WHAT IS EXPECTED
Beginning at the line that includes "7 | 36 | 91 |", return each line exactly through the end of the listing, and no line before it.

THE RECORDS
....
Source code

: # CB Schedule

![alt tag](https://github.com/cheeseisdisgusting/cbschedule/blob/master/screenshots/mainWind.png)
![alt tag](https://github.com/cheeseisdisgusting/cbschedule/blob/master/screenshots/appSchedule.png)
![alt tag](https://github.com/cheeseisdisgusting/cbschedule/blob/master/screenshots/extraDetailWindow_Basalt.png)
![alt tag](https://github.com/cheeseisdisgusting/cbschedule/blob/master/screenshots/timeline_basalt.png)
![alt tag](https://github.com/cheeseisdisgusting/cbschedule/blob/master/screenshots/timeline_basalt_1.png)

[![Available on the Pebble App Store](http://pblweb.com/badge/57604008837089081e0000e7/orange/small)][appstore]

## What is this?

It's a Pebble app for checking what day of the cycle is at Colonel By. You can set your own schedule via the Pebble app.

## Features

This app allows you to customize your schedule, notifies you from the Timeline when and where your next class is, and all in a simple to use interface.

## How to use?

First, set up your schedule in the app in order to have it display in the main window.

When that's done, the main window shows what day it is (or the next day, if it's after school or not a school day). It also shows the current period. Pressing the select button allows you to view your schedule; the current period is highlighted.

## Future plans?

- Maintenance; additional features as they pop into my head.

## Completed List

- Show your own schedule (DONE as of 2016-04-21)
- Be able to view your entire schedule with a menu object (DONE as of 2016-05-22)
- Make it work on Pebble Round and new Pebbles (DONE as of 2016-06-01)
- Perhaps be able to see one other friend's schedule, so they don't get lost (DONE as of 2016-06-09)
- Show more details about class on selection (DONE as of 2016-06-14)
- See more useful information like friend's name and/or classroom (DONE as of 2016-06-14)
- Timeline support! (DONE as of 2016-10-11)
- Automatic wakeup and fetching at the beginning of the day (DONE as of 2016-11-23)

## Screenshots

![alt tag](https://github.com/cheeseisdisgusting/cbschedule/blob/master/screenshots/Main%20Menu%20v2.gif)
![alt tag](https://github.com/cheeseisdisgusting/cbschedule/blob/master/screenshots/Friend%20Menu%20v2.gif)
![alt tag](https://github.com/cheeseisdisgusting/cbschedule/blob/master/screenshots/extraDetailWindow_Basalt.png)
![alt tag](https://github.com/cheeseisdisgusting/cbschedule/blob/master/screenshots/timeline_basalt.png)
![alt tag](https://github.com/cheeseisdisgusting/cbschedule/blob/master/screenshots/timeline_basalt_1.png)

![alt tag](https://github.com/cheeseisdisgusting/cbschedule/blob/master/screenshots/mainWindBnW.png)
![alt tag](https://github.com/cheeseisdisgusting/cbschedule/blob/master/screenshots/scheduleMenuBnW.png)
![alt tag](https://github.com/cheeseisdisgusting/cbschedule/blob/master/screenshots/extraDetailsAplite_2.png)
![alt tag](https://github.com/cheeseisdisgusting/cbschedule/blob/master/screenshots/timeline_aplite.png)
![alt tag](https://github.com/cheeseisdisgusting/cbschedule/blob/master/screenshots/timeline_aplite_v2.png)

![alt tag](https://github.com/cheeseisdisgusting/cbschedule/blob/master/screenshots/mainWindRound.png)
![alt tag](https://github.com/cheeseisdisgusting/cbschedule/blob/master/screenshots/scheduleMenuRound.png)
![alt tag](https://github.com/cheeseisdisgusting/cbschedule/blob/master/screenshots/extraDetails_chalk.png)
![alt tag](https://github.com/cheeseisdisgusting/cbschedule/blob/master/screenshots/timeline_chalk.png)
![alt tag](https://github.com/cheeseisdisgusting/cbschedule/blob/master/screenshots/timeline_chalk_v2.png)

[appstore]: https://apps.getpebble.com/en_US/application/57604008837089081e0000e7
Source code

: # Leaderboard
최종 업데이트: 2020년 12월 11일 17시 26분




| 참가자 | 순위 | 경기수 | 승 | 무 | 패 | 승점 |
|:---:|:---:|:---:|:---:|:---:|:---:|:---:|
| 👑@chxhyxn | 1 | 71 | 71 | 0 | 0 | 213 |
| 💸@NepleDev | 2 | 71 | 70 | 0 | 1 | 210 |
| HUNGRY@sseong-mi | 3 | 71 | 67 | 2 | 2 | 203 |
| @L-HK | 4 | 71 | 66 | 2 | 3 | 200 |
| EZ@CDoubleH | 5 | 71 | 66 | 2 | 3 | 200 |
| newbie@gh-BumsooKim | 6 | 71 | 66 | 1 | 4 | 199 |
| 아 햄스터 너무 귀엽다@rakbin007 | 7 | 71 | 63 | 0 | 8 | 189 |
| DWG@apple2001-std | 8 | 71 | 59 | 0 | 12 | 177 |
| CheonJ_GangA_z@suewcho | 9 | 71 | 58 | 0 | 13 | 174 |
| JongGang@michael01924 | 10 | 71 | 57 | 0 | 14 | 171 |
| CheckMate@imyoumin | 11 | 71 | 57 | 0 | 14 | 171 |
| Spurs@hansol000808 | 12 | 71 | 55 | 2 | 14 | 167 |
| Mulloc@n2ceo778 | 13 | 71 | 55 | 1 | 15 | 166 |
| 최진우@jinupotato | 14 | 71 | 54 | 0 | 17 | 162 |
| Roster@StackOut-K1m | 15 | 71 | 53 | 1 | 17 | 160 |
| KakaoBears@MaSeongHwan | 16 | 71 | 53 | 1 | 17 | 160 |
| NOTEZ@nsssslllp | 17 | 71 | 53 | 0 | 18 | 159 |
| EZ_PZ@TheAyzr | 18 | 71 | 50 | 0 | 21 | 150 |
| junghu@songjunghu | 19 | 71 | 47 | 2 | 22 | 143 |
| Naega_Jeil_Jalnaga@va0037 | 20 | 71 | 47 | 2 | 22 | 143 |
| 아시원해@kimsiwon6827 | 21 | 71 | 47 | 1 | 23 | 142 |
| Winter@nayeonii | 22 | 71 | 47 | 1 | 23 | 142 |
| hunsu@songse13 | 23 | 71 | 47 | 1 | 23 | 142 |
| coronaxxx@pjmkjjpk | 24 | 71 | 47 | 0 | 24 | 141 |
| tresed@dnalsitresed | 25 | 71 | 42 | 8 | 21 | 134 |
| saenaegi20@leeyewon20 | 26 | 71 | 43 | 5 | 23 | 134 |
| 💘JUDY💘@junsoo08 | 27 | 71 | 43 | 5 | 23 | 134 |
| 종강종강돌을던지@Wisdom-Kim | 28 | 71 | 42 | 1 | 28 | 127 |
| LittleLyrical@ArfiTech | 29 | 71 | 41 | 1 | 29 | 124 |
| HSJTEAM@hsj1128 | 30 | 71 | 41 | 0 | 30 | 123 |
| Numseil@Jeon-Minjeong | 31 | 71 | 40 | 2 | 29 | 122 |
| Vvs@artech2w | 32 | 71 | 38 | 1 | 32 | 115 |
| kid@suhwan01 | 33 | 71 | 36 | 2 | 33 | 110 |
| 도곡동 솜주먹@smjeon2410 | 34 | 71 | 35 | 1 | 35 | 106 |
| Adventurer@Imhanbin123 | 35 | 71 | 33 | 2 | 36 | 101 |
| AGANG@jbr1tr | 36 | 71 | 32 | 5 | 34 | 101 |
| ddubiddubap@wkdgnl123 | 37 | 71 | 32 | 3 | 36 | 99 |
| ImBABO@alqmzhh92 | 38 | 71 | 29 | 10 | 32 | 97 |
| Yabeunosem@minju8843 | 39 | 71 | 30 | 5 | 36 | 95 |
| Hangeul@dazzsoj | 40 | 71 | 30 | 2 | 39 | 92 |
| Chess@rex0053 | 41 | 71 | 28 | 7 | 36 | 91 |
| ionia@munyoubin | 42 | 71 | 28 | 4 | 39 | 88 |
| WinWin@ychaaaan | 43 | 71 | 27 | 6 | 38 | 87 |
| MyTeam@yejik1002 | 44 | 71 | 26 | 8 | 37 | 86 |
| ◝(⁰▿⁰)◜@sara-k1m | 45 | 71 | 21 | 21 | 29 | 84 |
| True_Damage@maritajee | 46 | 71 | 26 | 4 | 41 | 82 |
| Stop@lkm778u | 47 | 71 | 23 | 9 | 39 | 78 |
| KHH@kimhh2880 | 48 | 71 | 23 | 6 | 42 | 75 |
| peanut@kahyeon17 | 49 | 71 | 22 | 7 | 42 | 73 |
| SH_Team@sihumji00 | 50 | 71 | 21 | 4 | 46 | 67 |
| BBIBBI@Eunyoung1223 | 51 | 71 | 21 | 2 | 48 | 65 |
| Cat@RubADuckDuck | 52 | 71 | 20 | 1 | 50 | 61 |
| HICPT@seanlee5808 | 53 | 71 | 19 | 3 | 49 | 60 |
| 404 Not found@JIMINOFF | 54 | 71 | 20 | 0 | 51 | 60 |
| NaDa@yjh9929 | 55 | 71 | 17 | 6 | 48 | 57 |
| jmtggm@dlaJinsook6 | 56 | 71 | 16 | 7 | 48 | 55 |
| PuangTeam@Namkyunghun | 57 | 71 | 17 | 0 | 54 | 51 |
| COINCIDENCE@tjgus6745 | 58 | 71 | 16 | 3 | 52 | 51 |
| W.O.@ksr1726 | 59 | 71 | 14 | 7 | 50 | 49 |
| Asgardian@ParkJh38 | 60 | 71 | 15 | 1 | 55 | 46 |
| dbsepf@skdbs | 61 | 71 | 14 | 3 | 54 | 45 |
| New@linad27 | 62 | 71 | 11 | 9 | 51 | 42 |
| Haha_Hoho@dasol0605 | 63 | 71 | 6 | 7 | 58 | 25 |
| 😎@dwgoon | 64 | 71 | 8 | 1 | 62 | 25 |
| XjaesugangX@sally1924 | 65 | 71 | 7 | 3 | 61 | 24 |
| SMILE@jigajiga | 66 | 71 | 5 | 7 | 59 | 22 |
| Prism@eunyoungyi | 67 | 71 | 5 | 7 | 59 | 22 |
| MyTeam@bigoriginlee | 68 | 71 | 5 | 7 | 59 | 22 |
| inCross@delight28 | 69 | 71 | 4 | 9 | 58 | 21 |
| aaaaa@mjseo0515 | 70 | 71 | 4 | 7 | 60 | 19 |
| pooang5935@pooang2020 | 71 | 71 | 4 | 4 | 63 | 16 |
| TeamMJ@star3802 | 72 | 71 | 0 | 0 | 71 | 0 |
....
YOUR RESPONSE
| Chess@rex0053 | 41 | 71 | 28 | 7 | 36 | 91 |
| ionia@munyoubin | 42 | 71 | 28 | 4 | 39 | 88 |
| WinWin@ychaaaan | 43 | 71 | 27 | 6 | 38 | 87 |
| MyTeam@yejik1002 | 44 | 71 | 26 | 8 | 37 | 86 |
| ◝(⁰▿⁰)◜@sara-k1m | 45 | 71 | 21 | 21 | 29 | 84 |
| True_Damage@maritajee | 46 | 71 | 26 | 4 | 41 | 82 |
| Stop@lkm778u | 47 | 71 | 23 | 9 | 39 | 78 |
| KHH@kimhh2880 | 48 | 71 | 23 | 6 | 42 | 75 |
| peanut@kahyeon17 | 49 | 71 | 22 | 7 | 42 | 73 |
| SH_Team@sihumji00 | 50 | 71 | 21 | 4 | 46 | 67 |
| BBIBBI@Eunyoung1223 | 51 | 71 | 21 | 2 | 48 | 65 |
| Cat@RubADuckDuck | 52 | 71 | 20 | 1 | 50 | 61 |
| HICPT@seanlee5808 | 53 | 71 | 19 | 3 | 49 | 60 |
| 404 Not found@JIMINOFF | 54 | 71 | 20 | 0 | 51 | 60 |
| NaDa@yjh9929 | 55 | 71 | 17 | 6 | 48 | 57 |
| jmtggm@dlaJinsook6 | 56 | 71 | 16 | 7 | 48 | 55 |
| PuangTeam@Namkyunghun | 57 | 71 | 17 | 0 | 54 | 51 |
| COINCIDENCE@tjgus6745 | 58 | 71 | 16 | 3 | 52 | 51 |
| W.O.@ksr1726 | 59 | 71 | 14 | 7 | 50 | 49 |
| Asgardian@ParkJh38 | 60 | 71 | 15 | 1 | 55 | 46 |
| dbsepf@skdbs | 61 | 71 | 14 | 3 | 54 | 45 |
| New@linad27 | 62 | 71 | 11 | 9 | 51 | 42 |
| Haha_Hoho@dasol0605 | 63 | 71 | 6 | 7 | 58 | 25 |
| 😎@dwgoon | 64 | 71 | 8 | 1 | 62 | 25 |
| XjaesugangX@sally1924 | 65 | 71 | 7 | 3 | 61 | 24 |
| SMILE@jigajiga | 66 | 71 | 5 | 7 | 59 | 22 |
| Prism@eunyoungyi | 67 | 71 | 5 | 7 | 59 | 22 |
| MyTeam@bigoriginlee | 68 | 71 | 5 | 7 | 59 | 22 |
| inCross@delight28 | 69 | 71 | 4 | 9 | 58 | 21 |
| aaaaa@mjseo0515 | 70 | 71 | 4 | 7 | 60 | 19 |
| pooang5935@pooang2020 | 71 | 71 | 4 | 4 | 63 | 16 |
| TeamMJ@star3802 | 72 | 71 | 0 | 0 | 71 | 0 |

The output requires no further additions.